BTW: we will also need to add these new language names from Chinese to the languages.tsv, which has our English names, so we can identify them. Making the IPA will be simple later on. Both Nathanael and I can help, and @Schweikhard can also learn typing IPA (he probably knows already).
A, wait: did you already do that, separating them things by a space? If so, we can start adding IPA right away. I'd just like to know what the *
on some entries means. Did you check this with the book?
In the profile I made, columns are separated by tabs. The first column is the phonetic symbol, the second column is the symbol appears the languages (separated by white space). I also wonder what the means. The book gives a summary of the symbols (but I didn't see the there), and then tables of phoneme inventories. I didn't check the tables. But I know that the “th“, ”dh“ are actually tʰ, dʰ
Okay, then we'll only need to add the specific Chinese language names to the other names we use. We should move this into lexibank, where we can more properly handle the segmentation.
Hi again, @MacyL, in fact, we need to do this in another way, as there was a misunderstanding. I want the following profile:
Graphemes | IPA | Strucutre |
---|---|---|
k | k | i |
ei | ei | n |
ek | e k | n c |
You see? Now in your listing, you do not provide this information. So my idea was in fact not to go and make a code that converts the list by Doug into a two-column thing, but to semi-manually turn this already into this kind of profile we need. This would also require that you compare for each language with the source, while doing this. It is easier than typing off, but we need more than parsing all in one file here. I would even say: keep all languages distinct for now, so start with one file per language. It's in fact the same what I did for the data in Liu2008, which I showed you.
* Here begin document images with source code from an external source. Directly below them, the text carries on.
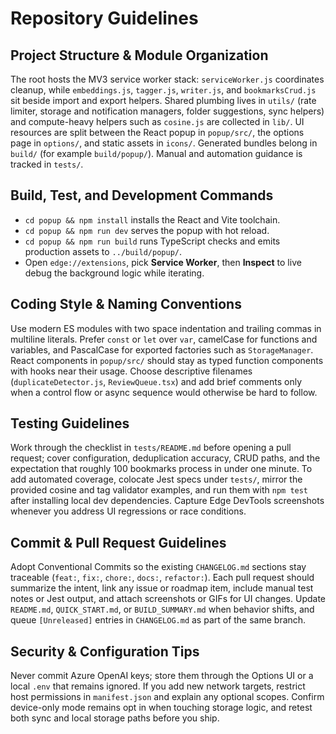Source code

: # Repository Guidelines

## Project Structure & Module Organization
The root hosts the MV3 service worker stack: `serviceWorker.js` coordinates cleanup, while `embeddings.js`, `tagger.js`, `writer.js`, and `bookmarksCrud.js` sit beside import and export helpers. Shared plumbing lives in `utils/` (rate limiter, storage and notification managers, folder suggestions, sync helpers) and compute-heavy helpers such as `cosine.js` are collected in `lib/`. UI resources are split between the React popup in `popup/src/`, the options page in `options/`, and static assets in `icons/`. Generated bundles belong in `build/` (for example `build/popup/`). Manual and automation guidance is tracked in `tests/`.

## Build, Test, and Development Commands
- `cd popup && npm install` installs the React and Vite toolchain.
- `cd popup && npm run dev` serves the popup with hot reload.
- `cd popup && npm run build` runs TypeScript checks and emits production assets to `../build/popup/`.
- Open `edge://extensions`, pick **Service Worker**, then **Inspect** to live debug the background logic while iterating.

## Coding Style & Naming Conventions
Use modern ES modules with two space indentation and trailing commas in multiline literals. Prefer `const` or `let` over `var`, camelCase for functions and variables, and PascalCase for exported factories such as `StorageManager`. React components in `popup/src/` should stay as typed function components with hooks near their usage. Choose descriptive filenames (`duplicateDetector.js`, `ReviewQueue.tsx`) and add brief comments only when a control flow or async sequence would otherwise be hard to follow.

## Testing Guidelines
Work through the checklist in `tests/README.md` before opening a pull request; cover configuration, deduplication accuracy, CRUD paths, and the expectation that roughly 100 bookmarks process in under one minute. To add automated coverage, colocate Jest specs under `tests/`, mirror the provided cosine and tag validator examples, and run them with `npm test` after installing local dev dependencies. Capture Edge DevTools screenshots whenever you address UI regressions or race conditions.

## Commit & Pull Request Guidelines
Adopt Conventional Commits so the existing `CHANGELOG.md` sections stay traceable (`feat:`, `fix:`, `chore:`, `docs:`, `refactor:`). Each pull request should summarize the intent, link any issue or roadmap item, include manual test notes or Jest output, and attach screenshots or GIFs for UI changes. Update `README.md`, `QUICK_START.md`, or `BUILD_SUMMARY.md` when behavior shifts, and queue `[Unreleased]` entries in `CHANGELOG.md` as part of the same branch.

## Security & Configuration Tips
Never commit Azure OpenAI keys; store them through the Options UI or a local `.env` that remains ignored. If you add new network targets, restrict host permissions in `manifest.json` and explain any optional scopes. Confirm device-only mode remains opt in when touching storage logic, and retest both sync and local storage paths before you ship.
Check this file as an example for the output I wanted. @Schweikhard may also help here, since the rules are similar for the preparation. We can meet on Thursday and I can explain more, why this is so important.
The python script is updated New orthography profiles are here : https://github.com/lingpy/calc-workflow/tree/master/code/Phoneme_Inventories Each file is a language's phoneme inventories, with 3 columns : Grapheme, IPA, Template The columns we need to fill in are IPA and Template.
Sorry, when I saw this, I realized it is still better to go with one big file. I still think it is good to have one phoneme inventory per doculect, but filling them out will be easier when you have one big file.
This means, I suggest, you proceed as follows:
So we still do per doculect, but in order to annotate, we do it for all at once, and THEN you split, and THEN you check with the book.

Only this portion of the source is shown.